PROC IMPORT OUT= WORK.onion
DATAFILE= "./data/onion.xlsx"
DBMS=XLSX REPLACE;
sheet="Onion";
RUN;
proc sort data=onion;
by trt day;
run;
proc sgplot data=onion;
styleattrs datacolors=(cxFD07FA cx0752FD);
scatter x=day y=germ/group=trt filledoutlinedmarkers markeroutlineattrs=(color=black) markerattrs=(symbol=circlefilled size=12);;
xaxis type=log logbase=e logstyle=linear label='Day' LABELATTRS=( Family=Arial Size=15 Weight=Bold) VALUEATTRS=(Family=Arial Size=12 Weight=Bold);
yaxis label='Germination (%)' LABELATTRS=( Family=Arial Size=15 Weight=Bold) VALUEATTRS=(Family=Arial Size=12 Weight=Bold);
keylegend /AUTOITEMSIZE valueattrs=(size=14) TITLEATTRS=(weight=bold size=12) Title = 'Osmotic Pressure (Pa)';
run;
These data record the activity of Acetolactate Synthase (ALS) as % absorbtion in winter wheat under increasing doses of a herbicide that inhibits ALS (Rainbolt, C. R., et al., 2005. The study was carried out over eight replications (plates).
PROC IMPORT OUT= WORK.ALS
DATAFILE= "./data/ALS.xlsx"
DBMS=XLSX REPLACE;
sheet="ALS";
RUN;
proc sgplot;
scatter x=dose y=percent/FILLEDOUTLINEDMARKERS markerattrs=(symbol=circlefilled size=14) MARKERFILLATTRS=(color=tan) MARKEROUTLINEATTRS=(color=black);;
xaxis type=log logbase=e logstyle=linear label='ALS Herbicide Dose (ug/ml)' LABELATTRS=( Family=Arial Size=15 Weight=Bold) VALUEATTRS=(Family=Arial Size=12 Weight=Bold);
yaxis label="ALS Activity (% Absorbance)" LABELATTRS=( Family=Arial Size=15 Weight=Bold) VALUEATTRS=(Family=Arial Size=12 Weight=Bold);
run;
The following code applies least squares estimation to an exponential model with the procedure Proc Nlin. The predicted curve and studentized model residuals are output and plotted to visually assess the model fit. The Parms statement is used to specify the starting values for the parameters a and b. The method=guass option applies one of several available least squares estimation algorithms.

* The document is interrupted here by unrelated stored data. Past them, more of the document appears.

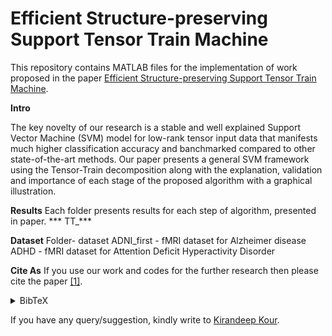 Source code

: # Efficient Structure-preserving Support Tensor Train Machine

This repository contains MATLAB files for the implementation of work proposed in the paper
 [Efficient Structure-preserving Support Tensor Train Machine](https://arxiv.org/pdf/2002.05079.pdf).

**Intro** 

The key novelty of our research is a stable and well explained Support Vector Machine (SVM) model for low-rank tensor
 input data that manifests much higher classification accuracy and banchmarked compared to other state-of-the-art methods.
 Our paper presents a general SVM framework using the Tensor-Train decomposition 
 along with the explanation, validation and importance of each stage of the proposed algorithm with a graphical illustration.


 
**Results**
Each folder presents results for each step of algorithm, presented in paper. 
*** TT_***



**Dataset**
Folder- dataset
ADNI_first - fMRI dataset for Alzheimer disease 
ADHD -  fMRI dataset for Attention Deficit Hyperactivity Disorder


**Cite As**
If you use our work and codes for the further research then please cite the paper [[1]](https://arxiv.org/pdf/2002.05079.pdf).
<details><summary> BibTeX </summary><pre>
@misc{kir2020efficient,
    title={Efficient Structure-preserving Support Tensor Train Machine},
    author={Kirandeep Kour and Sergey Dolgov and Martin Stoll and Peter Benner},
    year={2020},
    eprint={2002.05079},
    archivePrefix={arXiv},
    primaryClass={cs.LG}
}</pre></details>

If you have any query/suggestion, kindly write to [Kirandeep Kour](kour@mpi-magdeburg.mpg.de).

proc nlin data=exp method=gauss;
parms a=100 b=-.2;
model y = a*exp(-b*x);
output out=nl_pred p=pr student=resid;
run;
proc sgplot;
scatter x=x y=y;
series x=x y=pr;
run;
proc sgplot;
scatter x=x y=resid;
refline 0/axis=y;
run;
Iterative Phase | |||
---|---|---|---|
Iter | a | b | Sum of Squares |
0 | 100.0 | -0.2000 | 3.6017E8 |
1 | 5.6513 | -0.1970 | 1070170 |
2 | 5.9832 | -0.1402 | 222659 |
3 | 15.8768 | 0.00579 | 72281.7 |
4 | 68.0750 | 0.2716 | 20700.8 |
5 | 97.3920 | 0.1391 | 8512.4 |
6 | 96.9721 | 0.1850 | 1701.4 |
7 | 98.8214 | 0.2010 | 1453.3 |
8 | 98.8811 | 0.2017 | 1452.9 |
9 | 98.8788 | 0.2016 | 1452.9 |
NOTE: Convergence criterion met. |
Estimation Summary | |
---|---|
Method | Gauss-Newton |
Iterations | 9 |
R | 4.364E-6 |
PPC(b) | 9.834E-7 |
RPC(b) | 0.000053 |
Object | 5.532E-8 |
Objective | 1452.874 |
Observations Read | 84 |
Observations Used | 84 |
Observations Missing | 0 |
Note: | An intercept was not specified for this model. |
Source | DF | Sum of Squares | Mean Square | F Value |
Approx Pr > F |
---|---|---|---|---|---|
Model | 2 | 117815 | 58907.5 | 3324.73 | <.0001 |
Error | 82 | 1452.9 | 17.7180 | ||
Uncorrected Total | 84 | 119268 |
Parameter | Estimate |
Approx Std Error |
Approximate 95% Confidence Limits |
|
---|---|---|---|---|
a | 98.8788 | 1.5696 | 95.7564 | 102.0 |
b | 0.2016 | 0.00502 | 0.1917 | 0.2116 |
Approximate Correlation Matrix | ||
---|---|---|
a | b | |
a | 1.0000000 | 0.6349554 |
b | 0.6349554 | 1.0000000 |
In this output, the first table lists the changes made to the parameters over the iterations required to converge on an answer (9). Also listed are the sum of squares error which decreases until it stabilizes at 1452. The note following the table is critical, stating the convergence was met. When using any nonlinear procedure, this statement or equivalent is essential. Results from analyses not meeting convergence should not be used.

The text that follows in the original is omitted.